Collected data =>

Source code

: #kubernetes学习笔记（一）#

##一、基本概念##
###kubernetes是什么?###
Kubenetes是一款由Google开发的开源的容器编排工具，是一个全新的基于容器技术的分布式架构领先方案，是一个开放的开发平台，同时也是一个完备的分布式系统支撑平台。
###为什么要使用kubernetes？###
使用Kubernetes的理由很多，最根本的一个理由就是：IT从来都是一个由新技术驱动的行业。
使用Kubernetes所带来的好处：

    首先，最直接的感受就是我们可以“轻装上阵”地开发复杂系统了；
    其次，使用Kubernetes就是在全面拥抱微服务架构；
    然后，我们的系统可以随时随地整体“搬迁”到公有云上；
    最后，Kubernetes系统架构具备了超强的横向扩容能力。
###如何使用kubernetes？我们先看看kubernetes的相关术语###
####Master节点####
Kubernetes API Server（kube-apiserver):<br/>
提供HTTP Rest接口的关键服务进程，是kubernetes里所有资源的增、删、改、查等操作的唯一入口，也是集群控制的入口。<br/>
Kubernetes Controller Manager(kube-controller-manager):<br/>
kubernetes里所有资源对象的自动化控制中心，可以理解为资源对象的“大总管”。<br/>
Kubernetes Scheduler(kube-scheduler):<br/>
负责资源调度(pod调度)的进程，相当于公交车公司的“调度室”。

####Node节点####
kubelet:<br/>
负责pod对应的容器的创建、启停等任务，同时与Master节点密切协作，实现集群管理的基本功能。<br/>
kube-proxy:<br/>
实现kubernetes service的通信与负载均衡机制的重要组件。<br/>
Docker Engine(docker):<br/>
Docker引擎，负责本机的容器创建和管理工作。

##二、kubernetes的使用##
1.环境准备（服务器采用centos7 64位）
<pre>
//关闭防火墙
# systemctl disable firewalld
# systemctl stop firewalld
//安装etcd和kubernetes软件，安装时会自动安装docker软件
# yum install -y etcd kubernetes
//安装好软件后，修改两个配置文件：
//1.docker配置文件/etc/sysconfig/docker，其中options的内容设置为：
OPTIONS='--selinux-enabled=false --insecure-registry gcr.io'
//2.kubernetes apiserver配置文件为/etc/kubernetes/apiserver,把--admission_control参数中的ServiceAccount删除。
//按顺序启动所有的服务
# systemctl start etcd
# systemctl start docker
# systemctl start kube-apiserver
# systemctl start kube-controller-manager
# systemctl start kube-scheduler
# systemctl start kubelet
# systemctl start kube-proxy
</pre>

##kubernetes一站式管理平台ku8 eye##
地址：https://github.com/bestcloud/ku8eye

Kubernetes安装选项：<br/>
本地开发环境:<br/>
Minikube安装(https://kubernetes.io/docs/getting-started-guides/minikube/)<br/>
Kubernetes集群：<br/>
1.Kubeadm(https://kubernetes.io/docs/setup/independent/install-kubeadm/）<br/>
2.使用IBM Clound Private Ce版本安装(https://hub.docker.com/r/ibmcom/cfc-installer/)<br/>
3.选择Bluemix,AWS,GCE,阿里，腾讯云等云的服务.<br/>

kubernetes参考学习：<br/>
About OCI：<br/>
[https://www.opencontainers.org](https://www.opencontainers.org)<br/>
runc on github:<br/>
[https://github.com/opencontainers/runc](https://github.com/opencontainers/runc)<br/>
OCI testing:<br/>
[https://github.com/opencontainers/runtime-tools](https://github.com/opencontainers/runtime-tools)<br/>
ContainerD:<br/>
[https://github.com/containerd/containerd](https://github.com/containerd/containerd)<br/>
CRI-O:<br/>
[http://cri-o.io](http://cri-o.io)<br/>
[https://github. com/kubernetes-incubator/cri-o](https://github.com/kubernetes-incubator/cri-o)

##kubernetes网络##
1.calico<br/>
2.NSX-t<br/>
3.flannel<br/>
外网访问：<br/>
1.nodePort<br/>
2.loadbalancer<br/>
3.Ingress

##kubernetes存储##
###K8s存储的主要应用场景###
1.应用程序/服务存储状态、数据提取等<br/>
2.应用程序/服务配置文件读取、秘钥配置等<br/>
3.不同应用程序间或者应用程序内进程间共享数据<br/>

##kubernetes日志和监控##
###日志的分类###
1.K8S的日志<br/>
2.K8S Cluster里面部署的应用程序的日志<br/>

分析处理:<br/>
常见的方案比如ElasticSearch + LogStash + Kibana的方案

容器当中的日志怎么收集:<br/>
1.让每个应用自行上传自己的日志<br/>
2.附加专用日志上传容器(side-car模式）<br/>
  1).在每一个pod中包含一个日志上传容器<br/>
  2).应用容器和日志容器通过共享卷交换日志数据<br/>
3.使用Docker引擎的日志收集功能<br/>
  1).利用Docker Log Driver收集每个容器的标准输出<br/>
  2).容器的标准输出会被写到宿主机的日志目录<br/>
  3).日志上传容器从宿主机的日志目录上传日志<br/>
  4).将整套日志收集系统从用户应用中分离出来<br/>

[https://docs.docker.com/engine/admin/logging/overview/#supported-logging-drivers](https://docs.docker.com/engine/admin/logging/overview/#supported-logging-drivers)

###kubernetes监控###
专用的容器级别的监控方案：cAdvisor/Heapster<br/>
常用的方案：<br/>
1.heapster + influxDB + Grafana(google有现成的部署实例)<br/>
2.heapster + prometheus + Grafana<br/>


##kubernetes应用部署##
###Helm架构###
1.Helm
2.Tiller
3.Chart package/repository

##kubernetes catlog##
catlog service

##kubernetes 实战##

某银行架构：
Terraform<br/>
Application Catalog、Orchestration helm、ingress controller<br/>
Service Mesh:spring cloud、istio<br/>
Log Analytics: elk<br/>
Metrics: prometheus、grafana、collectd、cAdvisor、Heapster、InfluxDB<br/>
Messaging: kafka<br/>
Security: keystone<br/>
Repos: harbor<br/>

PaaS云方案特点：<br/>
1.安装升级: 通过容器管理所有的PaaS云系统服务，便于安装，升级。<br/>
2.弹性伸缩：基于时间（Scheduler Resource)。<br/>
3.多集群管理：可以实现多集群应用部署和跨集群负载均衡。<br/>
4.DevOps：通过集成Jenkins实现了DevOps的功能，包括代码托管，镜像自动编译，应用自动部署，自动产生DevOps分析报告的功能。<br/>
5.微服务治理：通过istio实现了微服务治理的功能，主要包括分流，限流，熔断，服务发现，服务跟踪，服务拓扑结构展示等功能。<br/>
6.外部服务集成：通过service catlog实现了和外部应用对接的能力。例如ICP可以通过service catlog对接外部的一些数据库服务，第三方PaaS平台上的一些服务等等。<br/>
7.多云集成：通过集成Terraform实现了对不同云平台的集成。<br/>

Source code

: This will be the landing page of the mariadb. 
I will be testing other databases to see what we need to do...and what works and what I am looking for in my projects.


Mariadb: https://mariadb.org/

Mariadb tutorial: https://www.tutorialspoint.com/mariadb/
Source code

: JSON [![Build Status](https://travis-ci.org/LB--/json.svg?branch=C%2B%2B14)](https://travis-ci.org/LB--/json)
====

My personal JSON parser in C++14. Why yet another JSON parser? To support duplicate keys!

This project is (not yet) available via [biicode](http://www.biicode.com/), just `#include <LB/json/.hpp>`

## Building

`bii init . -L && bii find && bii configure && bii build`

What is required => The required answer is each line of the entries containing the string "This".

The completed task =>
: This will be the landing page of the mariadb. 
This project is (not yet) available via [biicode](http://www.biicode.com/), just `#include <LB/json/.hpp>`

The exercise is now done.